#### Data listing
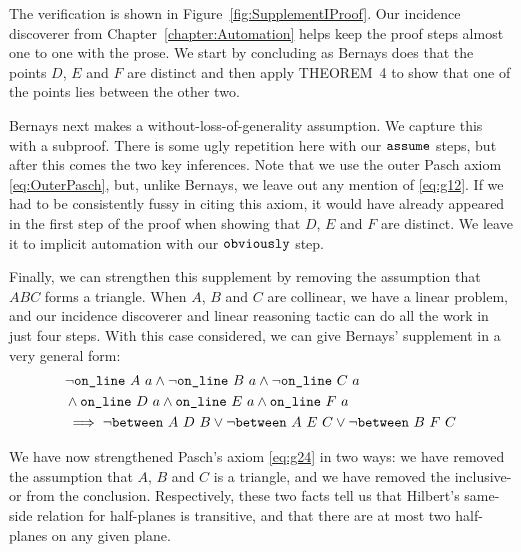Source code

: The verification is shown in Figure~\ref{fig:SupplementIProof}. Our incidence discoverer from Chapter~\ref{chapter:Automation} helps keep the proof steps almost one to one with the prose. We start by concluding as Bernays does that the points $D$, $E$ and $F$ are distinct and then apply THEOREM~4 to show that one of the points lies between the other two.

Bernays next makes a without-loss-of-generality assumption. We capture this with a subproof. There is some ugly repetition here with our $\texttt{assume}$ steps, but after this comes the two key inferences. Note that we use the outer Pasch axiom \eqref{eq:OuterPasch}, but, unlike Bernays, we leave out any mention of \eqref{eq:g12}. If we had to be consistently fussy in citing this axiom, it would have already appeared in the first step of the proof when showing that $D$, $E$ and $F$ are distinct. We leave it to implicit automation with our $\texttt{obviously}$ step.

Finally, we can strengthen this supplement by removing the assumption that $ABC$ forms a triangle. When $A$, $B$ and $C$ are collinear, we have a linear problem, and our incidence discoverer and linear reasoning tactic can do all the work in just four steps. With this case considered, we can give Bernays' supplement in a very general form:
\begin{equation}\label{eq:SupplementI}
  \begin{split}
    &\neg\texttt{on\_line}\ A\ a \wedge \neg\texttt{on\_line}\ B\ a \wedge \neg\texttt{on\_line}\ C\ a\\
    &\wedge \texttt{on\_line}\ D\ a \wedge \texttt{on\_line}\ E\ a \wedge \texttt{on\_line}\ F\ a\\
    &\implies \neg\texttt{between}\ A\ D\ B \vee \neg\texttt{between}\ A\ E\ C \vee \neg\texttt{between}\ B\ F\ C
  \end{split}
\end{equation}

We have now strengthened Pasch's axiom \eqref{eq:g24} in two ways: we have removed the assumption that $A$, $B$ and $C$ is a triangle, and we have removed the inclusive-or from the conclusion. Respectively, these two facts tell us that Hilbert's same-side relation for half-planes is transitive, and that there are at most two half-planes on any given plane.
########
#### Data listing
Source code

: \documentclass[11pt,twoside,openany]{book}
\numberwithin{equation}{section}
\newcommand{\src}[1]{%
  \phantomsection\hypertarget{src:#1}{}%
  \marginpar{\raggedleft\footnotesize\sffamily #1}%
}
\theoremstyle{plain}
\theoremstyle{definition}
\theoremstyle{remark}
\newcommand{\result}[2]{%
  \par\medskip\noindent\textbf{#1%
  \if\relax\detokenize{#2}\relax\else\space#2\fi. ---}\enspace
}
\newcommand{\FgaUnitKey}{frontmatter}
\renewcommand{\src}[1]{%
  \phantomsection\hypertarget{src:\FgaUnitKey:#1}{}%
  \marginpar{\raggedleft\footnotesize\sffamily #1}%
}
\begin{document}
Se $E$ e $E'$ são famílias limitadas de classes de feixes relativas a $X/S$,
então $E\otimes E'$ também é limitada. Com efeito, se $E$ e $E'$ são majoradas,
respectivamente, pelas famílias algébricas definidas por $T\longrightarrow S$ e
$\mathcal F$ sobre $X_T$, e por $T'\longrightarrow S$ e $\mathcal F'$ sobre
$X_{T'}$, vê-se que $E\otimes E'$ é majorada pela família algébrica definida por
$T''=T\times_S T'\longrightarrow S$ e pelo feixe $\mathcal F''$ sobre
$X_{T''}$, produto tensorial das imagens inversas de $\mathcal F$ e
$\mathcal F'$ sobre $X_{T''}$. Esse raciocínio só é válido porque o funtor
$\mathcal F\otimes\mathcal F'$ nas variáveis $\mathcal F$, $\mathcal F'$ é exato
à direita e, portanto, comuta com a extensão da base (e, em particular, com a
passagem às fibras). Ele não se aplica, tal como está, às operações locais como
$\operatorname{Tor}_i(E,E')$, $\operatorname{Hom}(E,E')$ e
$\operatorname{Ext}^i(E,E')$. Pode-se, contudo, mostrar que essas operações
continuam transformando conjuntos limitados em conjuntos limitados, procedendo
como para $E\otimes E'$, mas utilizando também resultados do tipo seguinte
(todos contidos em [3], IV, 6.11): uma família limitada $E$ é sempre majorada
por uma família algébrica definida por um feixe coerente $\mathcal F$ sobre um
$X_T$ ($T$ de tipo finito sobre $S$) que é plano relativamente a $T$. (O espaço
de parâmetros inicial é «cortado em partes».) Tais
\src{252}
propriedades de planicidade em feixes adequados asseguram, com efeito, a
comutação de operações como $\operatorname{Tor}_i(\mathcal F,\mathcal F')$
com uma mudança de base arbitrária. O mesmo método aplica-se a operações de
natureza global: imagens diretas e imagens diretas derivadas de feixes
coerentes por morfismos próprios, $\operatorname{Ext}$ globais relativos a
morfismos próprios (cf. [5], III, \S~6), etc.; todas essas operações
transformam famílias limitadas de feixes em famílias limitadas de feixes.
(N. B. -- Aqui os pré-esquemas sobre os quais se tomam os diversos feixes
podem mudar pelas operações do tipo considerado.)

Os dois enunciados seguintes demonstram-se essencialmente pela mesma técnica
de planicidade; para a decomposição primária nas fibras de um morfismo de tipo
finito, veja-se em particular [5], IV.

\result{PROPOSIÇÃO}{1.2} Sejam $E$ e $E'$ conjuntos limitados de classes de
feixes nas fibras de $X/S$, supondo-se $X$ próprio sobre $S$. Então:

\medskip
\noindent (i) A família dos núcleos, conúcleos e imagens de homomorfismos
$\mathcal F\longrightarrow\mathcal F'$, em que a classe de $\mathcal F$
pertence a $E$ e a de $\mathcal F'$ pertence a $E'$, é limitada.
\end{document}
########
#### Exercise:
From the listing above, return the lines starting at the one with "à direita e, portanto, comuta" and ending at the one with "morfismos próprios (cf.", both kept, exactly as they appear and nothing more.

#### Result of this task:
à direita e, portanto, comuta com a extensão da base (e, em particular, com a
passagem às fibras). Ele não se aplica, tal como está, às operações locais como
$\operatorname{Tor}_i(E,E')$, $\operatorname{Hom}(E,E')$ e
$\operatorname{Ext}^i(E,E')$. Pode-se, contudo, mostrar que essas operações
continuam transformando conjuntos limitados em conjuntos limitados, procedendo
como para $E\otimes E'$, mas utilizando também resultados do tipo seguinte
(todos contidos em [3], IV, 6.11): uma família limitada $E$ é sempre majorada
por uma família algébrica definida por um feixe coerente $\mathcal F$ sobre um
$X_T$ ($T$ de tipo finito sobre $S$) que é plano relativamente a $T$. (O espaço
de parâmetros inicial é «cortado em partes».) Tais
\src{252}
propriedades de planicidade em feixes adequados asseguram, com efeito, a
comutação de operações como $\operatorname{Tor}_i(\mathcal F,\mathcal F')$
com uma mudança de base arbitrária. O mesmo método aplica-se a operações de
natureza global: imagens diretas e imagens diretas derivadas de feixes
coerentes por morfismos próprios, $\operatorname{Ext}$ globais relativos a
morfismos próprios (cf. [5], III, \S~6), etc.; todas essas operações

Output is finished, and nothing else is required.